== DATA IN THIS EXERCISE ==

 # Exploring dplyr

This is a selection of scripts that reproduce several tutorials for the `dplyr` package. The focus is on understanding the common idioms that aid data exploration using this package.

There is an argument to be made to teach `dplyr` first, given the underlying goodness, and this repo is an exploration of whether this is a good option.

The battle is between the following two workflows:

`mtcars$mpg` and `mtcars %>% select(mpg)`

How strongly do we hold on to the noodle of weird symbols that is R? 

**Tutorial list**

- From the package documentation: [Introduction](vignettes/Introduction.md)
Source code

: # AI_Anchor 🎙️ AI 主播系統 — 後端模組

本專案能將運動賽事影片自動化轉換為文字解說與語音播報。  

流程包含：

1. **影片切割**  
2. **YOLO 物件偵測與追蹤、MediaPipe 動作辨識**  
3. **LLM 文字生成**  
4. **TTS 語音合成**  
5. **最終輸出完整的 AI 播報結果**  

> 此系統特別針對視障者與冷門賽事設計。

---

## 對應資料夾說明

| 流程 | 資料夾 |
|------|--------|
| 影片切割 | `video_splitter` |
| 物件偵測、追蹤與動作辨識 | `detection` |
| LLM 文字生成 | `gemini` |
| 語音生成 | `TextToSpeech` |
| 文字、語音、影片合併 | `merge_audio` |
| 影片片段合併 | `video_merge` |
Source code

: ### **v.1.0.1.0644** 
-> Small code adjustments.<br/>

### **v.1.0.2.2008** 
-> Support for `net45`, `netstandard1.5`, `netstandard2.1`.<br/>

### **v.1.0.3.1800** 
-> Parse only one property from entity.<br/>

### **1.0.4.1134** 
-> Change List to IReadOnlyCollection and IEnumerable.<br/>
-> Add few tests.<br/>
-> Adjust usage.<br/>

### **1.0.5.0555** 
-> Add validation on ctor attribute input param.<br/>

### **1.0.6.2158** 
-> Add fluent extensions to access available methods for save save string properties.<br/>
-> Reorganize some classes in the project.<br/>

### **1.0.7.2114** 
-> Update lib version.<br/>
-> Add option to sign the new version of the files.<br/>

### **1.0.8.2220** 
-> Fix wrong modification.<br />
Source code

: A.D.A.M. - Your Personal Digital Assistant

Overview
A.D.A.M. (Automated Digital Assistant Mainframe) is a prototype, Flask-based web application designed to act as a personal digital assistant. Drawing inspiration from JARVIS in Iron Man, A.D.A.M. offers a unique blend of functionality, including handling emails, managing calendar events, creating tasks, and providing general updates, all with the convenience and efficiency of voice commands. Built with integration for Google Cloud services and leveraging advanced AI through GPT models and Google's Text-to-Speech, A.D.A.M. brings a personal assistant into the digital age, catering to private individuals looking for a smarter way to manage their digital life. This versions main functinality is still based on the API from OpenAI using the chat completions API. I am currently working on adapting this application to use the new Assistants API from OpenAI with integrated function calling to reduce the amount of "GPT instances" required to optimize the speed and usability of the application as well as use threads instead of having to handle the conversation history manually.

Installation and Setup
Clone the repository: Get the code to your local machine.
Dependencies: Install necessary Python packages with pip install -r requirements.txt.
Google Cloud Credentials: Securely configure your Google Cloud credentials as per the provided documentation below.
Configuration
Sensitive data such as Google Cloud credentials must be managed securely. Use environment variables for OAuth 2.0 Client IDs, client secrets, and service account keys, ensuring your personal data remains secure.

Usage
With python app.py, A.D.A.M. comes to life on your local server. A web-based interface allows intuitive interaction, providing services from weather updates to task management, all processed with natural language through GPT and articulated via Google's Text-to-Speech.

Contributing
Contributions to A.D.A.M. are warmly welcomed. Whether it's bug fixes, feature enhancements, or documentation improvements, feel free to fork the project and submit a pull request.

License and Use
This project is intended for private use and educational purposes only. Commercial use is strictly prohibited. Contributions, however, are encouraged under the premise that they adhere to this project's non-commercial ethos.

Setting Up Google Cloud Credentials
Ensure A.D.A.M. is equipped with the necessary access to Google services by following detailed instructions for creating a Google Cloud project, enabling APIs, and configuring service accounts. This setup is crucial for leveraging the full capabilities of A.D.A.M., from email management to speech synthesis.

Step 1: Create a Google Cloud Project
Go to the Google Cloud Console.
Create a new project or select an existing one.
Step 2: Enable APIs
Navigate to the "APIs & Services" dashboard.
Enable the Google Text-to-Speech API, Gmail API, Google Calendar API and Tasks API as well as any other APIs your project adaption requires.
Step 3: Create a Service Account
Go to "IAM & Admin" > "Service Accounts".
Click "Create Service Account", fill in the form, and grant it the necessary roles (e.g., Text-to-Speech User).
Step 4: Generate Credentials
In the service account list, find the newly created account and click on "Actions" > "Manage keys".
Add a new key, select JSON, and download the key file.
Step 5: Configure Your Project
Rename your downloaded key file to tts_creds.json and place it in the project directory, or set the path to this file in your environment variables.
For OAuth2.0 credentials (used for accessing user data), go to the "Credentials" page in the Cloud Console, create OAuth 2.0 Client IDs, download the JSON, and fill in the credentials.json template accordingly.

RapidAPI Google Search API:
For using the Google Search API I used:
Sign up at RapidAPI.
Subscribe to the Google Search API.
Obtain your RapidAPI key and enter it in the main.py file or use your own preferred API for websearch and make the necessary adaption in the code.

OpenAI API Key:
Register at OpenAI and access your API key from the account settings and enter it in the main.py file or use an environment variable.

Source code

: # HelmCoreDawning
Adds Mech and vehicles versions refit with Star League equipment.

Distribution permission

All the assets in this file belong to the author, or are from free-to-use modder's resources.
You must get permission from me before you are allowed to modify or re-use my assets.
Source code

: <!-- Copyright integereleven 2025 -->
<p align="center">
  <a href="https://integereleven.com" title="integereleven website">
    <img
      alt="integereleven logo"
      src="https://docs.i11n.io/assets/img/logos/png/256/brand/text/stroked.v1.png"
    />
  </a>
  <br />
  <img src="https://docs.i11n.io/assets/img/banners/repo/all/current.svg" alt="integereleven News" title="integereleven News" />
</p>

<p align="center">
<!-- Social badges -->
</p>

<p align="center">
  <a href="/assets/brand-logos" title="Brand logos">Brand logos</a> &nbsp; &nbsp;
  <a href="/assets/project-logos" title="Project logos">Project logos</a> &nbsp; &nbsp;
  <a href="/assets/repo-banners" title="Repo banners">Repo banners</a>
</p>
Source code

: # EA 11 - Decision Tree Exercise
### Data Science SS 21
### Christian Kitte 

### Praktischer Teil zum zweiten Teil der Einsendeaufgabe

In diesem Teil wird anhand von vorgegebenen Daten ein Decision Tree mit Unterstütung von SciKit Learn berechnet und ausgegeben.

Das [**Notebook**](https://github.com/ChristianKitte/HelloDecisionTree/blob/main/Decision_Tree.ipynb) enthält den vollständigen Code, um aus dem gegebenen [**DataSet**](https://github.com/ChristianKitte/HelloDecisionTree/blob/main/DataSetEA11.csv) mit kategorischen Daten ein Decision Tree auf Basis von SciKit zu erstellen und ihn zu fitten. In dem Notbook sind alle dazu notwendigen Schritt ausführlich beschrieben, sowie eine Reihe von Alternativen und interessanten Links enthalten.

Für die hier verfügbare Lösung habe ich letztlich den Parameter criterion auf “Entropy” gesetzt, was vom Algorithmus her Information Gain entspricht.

===

# [PROMPT]
The result should be every line that contains "OpenAI", copied from the entries.

# [WRITTEN SOLUTION]
A.D.A.M. (Automated Digital Assistant Mainframe) is a prototype, Flask-based web application designed to act as a personal digital assistant. Drawing inspiration from JARVIS in Iron Man, A.D.A.M. offers a unique blend of functionality, including handling emails, managing calendar events, creating tasks, and providing general updates, all with the convenience and efficiency of voice commands. Built with integration for Google Cloud services and leveraging advanced AI through GPT models and Google's Text-to-Speech, A.D.A.M. brings a personal assistant into the digital age, catering to private individuals looking for a smarter way to manage their digital life. This versions main functinality is still based on the API from OpenAI using the chat completions API. I am currently working on adapting this application to use the new Assistants API from OpenAI with integrated function calling to reduce the amount of "GPT instances" required to optimize the speed and usability of the application as well as use threads instead of having to handle the conversation history manually.
OpenAI API Key:
Register at OpenAI and access your API key from the account settings and enter it in the main.py file or use an environment variable.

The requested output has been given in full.